According to a fact sheet from LightingAssociates.org, magnetic ballasts sold after 1990 bear the designation “energy-saving” and are about eight percent more efficient than older ballasts.
Meanwhile, electronic ballasts use a variety of electronic components to convert the lamp operating frequency from 50Hz to 20-40Hz. The high frequency operation reduces internal losses in the lamp and conserves energy.
While a lot of manufacturers are switching to electronic ballasts, this does not mean that magnetic ballasts are a thing of the past. Electronic ballasts are good, but a lot of people still choose to go old school and buy high quality magnetic ballasts because they last longer, and at times are more economical than electronic ballasts.

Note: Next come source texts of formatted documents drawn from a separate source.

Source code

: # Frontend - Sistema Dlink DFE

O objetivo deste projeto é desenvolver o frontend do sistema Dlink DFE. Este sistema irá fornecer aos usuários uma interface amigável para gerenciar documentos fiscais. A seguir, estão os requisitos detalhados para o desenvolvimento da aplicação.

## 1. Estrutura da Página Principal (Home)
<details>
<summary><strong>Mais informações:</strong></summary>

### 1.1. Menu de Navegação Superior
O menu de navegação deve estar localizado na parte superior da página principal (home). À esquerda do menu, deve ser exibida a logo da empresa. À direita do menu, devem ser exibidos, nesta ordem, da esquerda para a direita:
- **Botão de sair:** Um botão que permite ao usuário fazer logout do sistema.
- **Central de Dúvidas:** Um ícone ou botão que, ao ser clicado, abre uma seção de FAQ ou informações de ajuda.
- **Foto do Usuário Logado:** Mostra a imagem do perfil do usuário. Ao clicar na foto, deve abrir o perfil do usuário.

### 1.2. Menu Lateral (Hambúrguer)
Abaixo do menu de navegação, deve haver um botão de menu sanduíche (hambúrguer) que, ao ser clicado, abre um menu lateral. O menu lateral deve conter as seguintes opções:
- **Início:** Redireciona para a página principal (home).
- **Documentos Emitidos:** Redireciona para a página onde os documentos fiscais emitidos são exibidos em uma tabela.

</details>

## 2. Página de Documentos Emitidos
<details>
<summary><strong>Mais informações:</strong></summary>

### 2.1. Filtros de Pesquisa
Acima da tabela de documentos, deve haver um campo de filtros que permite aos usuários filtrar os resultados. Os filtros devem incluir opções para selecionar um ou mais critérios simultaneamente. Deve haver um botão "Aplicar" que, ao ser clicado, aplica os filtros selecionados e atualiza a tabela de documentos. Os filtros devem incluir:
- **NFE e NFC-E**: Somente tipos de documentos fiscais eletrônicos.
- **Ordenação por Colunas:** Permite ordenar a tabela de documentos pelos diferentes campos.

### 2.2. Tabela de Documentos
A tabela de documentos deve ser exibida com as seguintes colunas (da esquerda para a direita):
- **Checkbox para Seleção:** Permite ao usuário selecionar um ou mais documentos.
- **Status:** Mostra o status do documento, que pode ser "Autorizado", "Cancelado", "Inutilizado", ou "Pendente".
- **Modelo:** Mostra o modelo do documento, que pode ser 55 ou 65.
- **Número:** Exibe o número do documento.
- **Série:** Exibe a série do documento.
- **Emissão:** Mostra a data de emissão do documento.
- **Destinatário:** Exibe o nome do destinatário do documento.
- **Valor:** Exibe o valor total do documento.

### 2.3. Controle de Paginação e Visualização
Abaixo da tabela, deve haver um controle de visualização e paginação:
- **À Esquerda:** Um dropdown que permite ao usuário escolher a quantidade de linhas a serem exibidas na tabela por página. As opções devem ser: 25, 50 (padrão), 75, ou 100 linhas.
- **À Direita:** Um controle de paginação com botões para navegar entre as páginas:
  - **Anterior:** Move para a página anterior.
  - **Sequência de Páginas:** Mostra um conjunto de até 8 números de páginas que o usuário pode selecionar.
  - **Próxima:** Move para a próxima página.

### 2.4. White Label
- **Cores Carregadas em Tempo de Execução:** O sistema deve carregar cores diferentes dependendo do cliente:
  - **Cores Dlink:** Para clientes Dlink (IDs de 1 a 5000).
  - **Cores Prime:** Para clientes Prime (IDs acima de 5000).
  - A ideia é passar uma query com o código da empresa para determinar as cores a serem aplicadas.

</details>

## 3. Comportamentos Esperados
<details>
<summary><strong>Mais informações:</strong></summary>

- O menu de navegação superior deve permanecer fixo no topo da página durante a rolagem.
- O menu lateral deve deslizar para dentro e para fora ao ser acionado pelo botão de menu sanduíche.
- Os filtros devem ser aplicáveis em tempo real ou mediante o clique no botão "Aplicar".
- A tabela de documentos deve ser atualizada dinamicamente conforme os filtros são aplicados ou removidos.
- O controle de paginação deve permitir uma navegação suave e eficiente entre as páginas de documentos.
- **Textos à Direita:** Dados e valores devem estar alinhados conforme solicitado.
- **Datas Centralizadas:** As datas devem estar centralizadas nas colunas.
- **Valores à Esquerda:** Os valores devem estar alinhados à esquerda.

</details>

In a nutshell, here is how ballasts work. A fluorescent lamp passes an arc of electricity from one end of the lamp to the other in order to produce light. The arc interacts with mercury vapour producing radiant energy. When this energy hits the phosphor coating on the inside of the lamp, the phosphor gives off light. Once the arc is established, only a low voltage is required to maintain it since a high voltage will burn out the lamp in a short span of time. The role of a ballast is to initially provide a high starting voltage, then afterwards limits the amount of current in the lamp.
If your facility is operational more than eight hours a day, it may be cost-effective to replace standard ballasts with energy-saving magnetic ballasts.
Energy-saving magnetic ballasts are simply improved versions of the standard ballasts. Standard ballasts contain aluminum while the new magnetic ballasts contain copper wire coils and the iron cores are larger. The copper has lower resistance and the larger iron core produces less heat inside the ballast, which both result to efficiency improvements, thereby making it more eco-friendly.